Mind you, the truth isn’t all it’s cracked up to be. Like Gloria Steinem says “the truth may set you free, but first it will piss you off.” The truth is messy. Untidy. It is definitely not “all good” nor is it “all love.” The real truth doesn’t fit in neat lines of black and white, convenient lists of “always good” and “always bad.” It pulses and moves like a heart beat or a wild animal. Always dynamic and yet also timeless.

But for all that, the truth is simple.

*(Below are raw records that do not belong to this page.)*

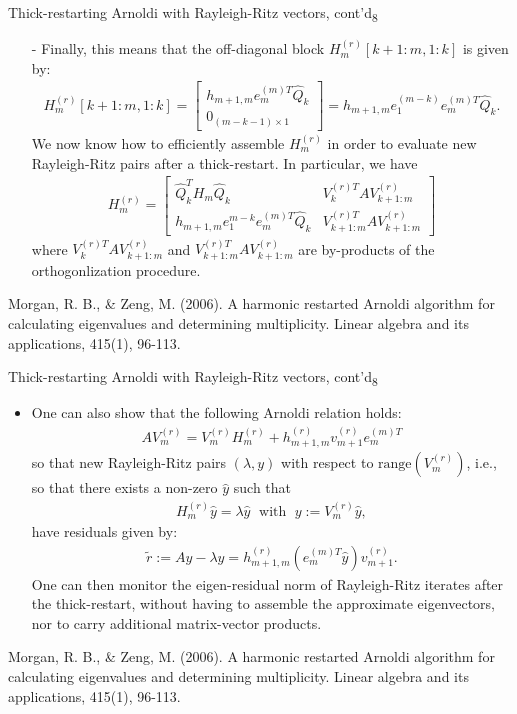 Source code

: \documentclass[t,usepdftitle=false]{beamer}
\begin{document}
\begin{frame}{Thick-restarting Arnoldi with Rayleigh-Ritz vectors, cont'd\textsubscript{8}}
\begin{itemize}
\item[-] Finally, this means that the off-diagonal block $H_m^{(r)}[k+1\!:\!m,1\!:\!k]$ is given by:
\begin{align*}
H_m^{(r)}[k+1\!:\!m,1\!:\!k]
=
\begin{bmatrix}
h_{m+1,m}e_m^{(m)T}\hat{Q}_k\\
0_{{(m-k-1)}\times 1}
\end{bmatrix}
=
h_{m+1,m}e_1^{(m-k)}e_m^{(m)T}\hat{Q}_k.
\end{align*}
We now know how to efficiently assemble $H_m^{(r)}$ in order to evaluate new Rayleigh-Ritz pairs after a thick-restart.
In particular, we have
\begin{align*}
H_m^{(r)}
=
\begin{bmatrix}
\hat{Q}_k^TH_m\hat{Q}_k&V_k^{(r)T}AV_{k+1:m}^{(r)}\\
h_{m+1,m}e_1^{m-k}e_m^{(m)T}\hat{Q}_k&V_{k+1:m}^{(r)T}AV_{k+1:m}^{(r)}
\end{bmatrix}
\end{align*}
where $V_k^{(r)T}AV_{k+1:m}^{(r)}$ and $V_{k+1:m}^{(r)T}AV_{k+1:m}^{(r)}$ are by-products of the orthogonlization procedure.
\end{itemize}\smallskip
\tiny{Morgan, R. B., \& Zeng, M. (2006). A harmonic restarted Arnoldi algorithm for calculating eigenvalues and determining
multiplicity. Linear algebra and its applications, 415(1), 96-113.}
\end{frame}

\begin{frame}{Thick-restarting Arnoldi with Rayleigh-Ritz vectors, cont'd\textsubscript{8}}
\begin{itemize}
\item One can also show that the following Arnoldi relation holds:
\begin{align*}
AV_m^{(r)}=V_m^{(r)}H_m^{(r)}+h^{(r)}_{m+1,m}v_{m+1}^{(r)}e_m^{(m)T}
\end{align*}
so that new Rayleigh-Ritz pairs $(\lambda,y)$ with respect to $\text{range}(V_m^{(r)})$, i.e., so that there exists a non-zero $\hat{y}$ such that 
\begin{align*}
H_m^{(r)}\hat{y}=\lambda\hat{y}
\;\text{ with }\;
y:=V_m^{(r)}\hat{y},
\end{align*}
have residuals given by:
\begin{align*}
\tilde{r}:=Ay-\lambda y=h_{m+1,m}^{(r)}(e_m^{(m)T}\hat{y})v_{m+1}^{(r)}.
\end{align*}
One can then monitor the eigen-residual norm of Rayleigh-Ritz iterates after the thick-restart, without having to assemble the approximate eigenvectors, nor to carry additional matrix-vector products.
\end{itemize}\smallskip
\tiny{Morgan, R. B., \& Zeng, M. (2006). A harmonic restarted Arnoldi algorithm for calculating eigenvalues and determining
multiplicity. Linear algebra and its applications, 415(1), 96-113.}
\end{frame}
\end{document}
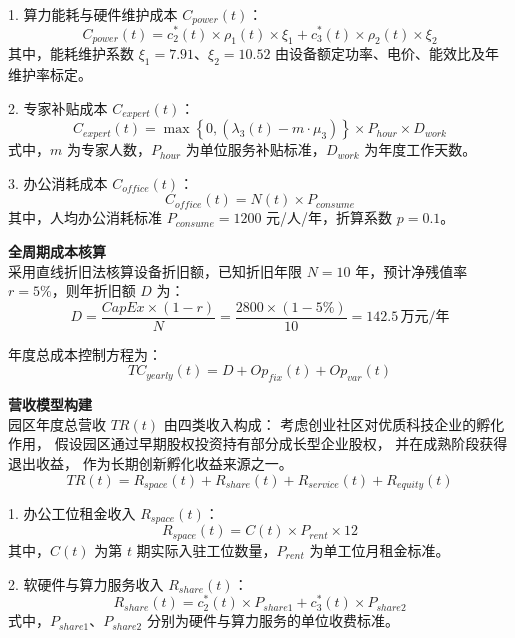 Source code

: \documentclass[12pt,a4paper]{article}
\begin{document}
1.  算力能耗与硬件维护成本 $C_{power}(t)$：
    \begin{equation}
    C_{power}(t) = c_2^*(t) \times \rho_1(t) \times \xi_1 + c_3^*(t) \times \rho_2(t) \times \xi_2
    \end{equation}
    其中，能耗维护系数 $\xi_1=7.91$、$\xi_2=10.52$ 由设备额定功率、电价、能效比及年维护率标定。

2.  专家补贴成本 $C_{expert}(t)$：
    \begin{equation}
    C_{expert}(t) = \max\left\{ 0, \left( \lambda_3(t) - m \cdot \mu_3 \right) \right\} \times P_{hour} \times D_{work}
    \end{equation}
    式中，$m$ 为专家人数，$P_{hour}$ 为单位服务补贴标准，$D_{work}$ 为年度工作天数。

3.  办公消耗成本 $C_{office}(t)$：
    \begin{equation}
    C_{office}(t) = N(t) \times P_{consume}
    \end{equation}
    其中，人均办公消耗标准 $P_{consume}=1200$ 元/人/年，折算系数 $p=0.1$。

\textbf{全周期成本核算}\\
采用直线折旧法核算设备折旧额，已知折旧年限 $N=10$ 年，预计净残值率 $r=5\%$，则年折旧额 $D$ 为：
\begin{equation}
D = \frac{CapEx \times (1 - r)}{N} = \frac{2800 \times (1-5\%)}{10} = 142.5\,\text{万元/年}
\end{equation}

年度总成本控制方程为：
\begin{equation}
TC_{yearly}(t) = D + Op_{fix}(t) + Op_{var}(t)
\end{equation}

\textbf{营收模型构建}\\
园区年度总营收 $TR(t)$ 由四类收入构成：
考虑创业社区对优质科技企业的孵化作用，
假设园区通过早期股权投资持有部分成长型企业股权，
并在成熟阶段获得退出收益，
作为长期创新孵化收益来源之一。
\begin{equation}
TR(t) = R_{space}(t) + R_{share}(t) + R_{service}(t) + R_{equity}(t)
\end{equation}

1.  办公工位租金收入 $R_{space}(t)$：
    \begin{equation}
    R_{space}(t) = C(t) \times P_{rent} \times 12
    \end{equation}
    其中，$C(t)$ 为第 $t$ 期实际入驻工位数量，$P_{rent}$ 为单工位月租金标准。

2.  软硬件与算力服务收入 $R_{share}(t)$：
    \begin{equation}
    R_{share}(t) = c_2^*(t) \times P_{share1} + c_3^*(t) \times P_{share2}
    \end{equation}
    式中，$P_{share1}$、$P_{share2}$ 分别为硬件与算力服务的单位收费标准。
\end{document}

We confuse the Truth that can be known with the truth that can be described. It’s all metaphor and all metaphors are true, partly. The tao that can be named is not the true Tao.

But words are still important, so here is the truth: If you don’t pull your weight, someone else has to do more. If you eat more than your share, someone will go hungry at the end of winter. If you take more than can be given, the well will run dry.

These truths do not change because you don’t believe in them, though I know you do not. You cannot see how such simple truths have anything to do with your oh-so-complicated and oh-so-modern and important life. That is what will seal your fate. And, sadly, mine too.

This is why we, all Cassandra’s children, look crazed to you. We have been gifted with perfect prophecy and cursed with an inability to communicate it to the rest of you. We shout, sing, contort, innovate, create, cajole, plead, and pray a truth that is simple and plain to see:

Repent. The end is nigh. The only message of the prophet.

You are in danger and you have the power to save yourself. Why don’t you save yourself?!? You sit there, mesmerized by the flickering screen in the middle of a burning house. But there is nothing we can do to penetrate that thick cone of privilege and denial, wrapped in your warm cloak of comfort and belief.

Luckily, I know it’s not just me. I am legion, though we are all alone. In fact, I suspect if you’ve made it this far, you too are one of Cassandra’s children. Those unable to hear our message have already checked out, clucking their tongue at the tone or turned off by the type of font. But you know my frustration — seeing what seems so clear and plain and yet not being able to get someone you love and care about, someone who’s actions are causing the very pain they complain about, to make the connection.

So, brothers and sisters, let’s be clever, you and I. Let’s avoid the fate our matriarch endured by heeding the message she left us. With her last will, she left a testament for us — a gift to all her many children. We know the truth. Not the hype and Hollywood version. We hear the whimper while all around us, people wait for the bang, transfixed.

There is no magic incantation that will turn the deluded into believers — not that can be chanted alone. We cannot prevent what is to come nor can we alter the grand trajectory, but that doesn’t mean we can’t shape our little corner of it. Our gift is ours to share for the deserving. Cast not your pearls before swine. Conserve your energy for the struggle that is beginning and turn towards your siblings for support.

The time has come to band together, those of us who can see the writing on the wall. Reality always wins and we are on the side of Reality. Let’s stop wasting our precious time trying to connect with the disconnected. Instead, let’s work together to find ways of increasing our resilience in the face of what we all see coming our way. Eventually, I know we can create a space in our hearts and communities to accept those newly disillusioned when eventually reality forces itself on them, too, but first let’s secure our own oxygen masks.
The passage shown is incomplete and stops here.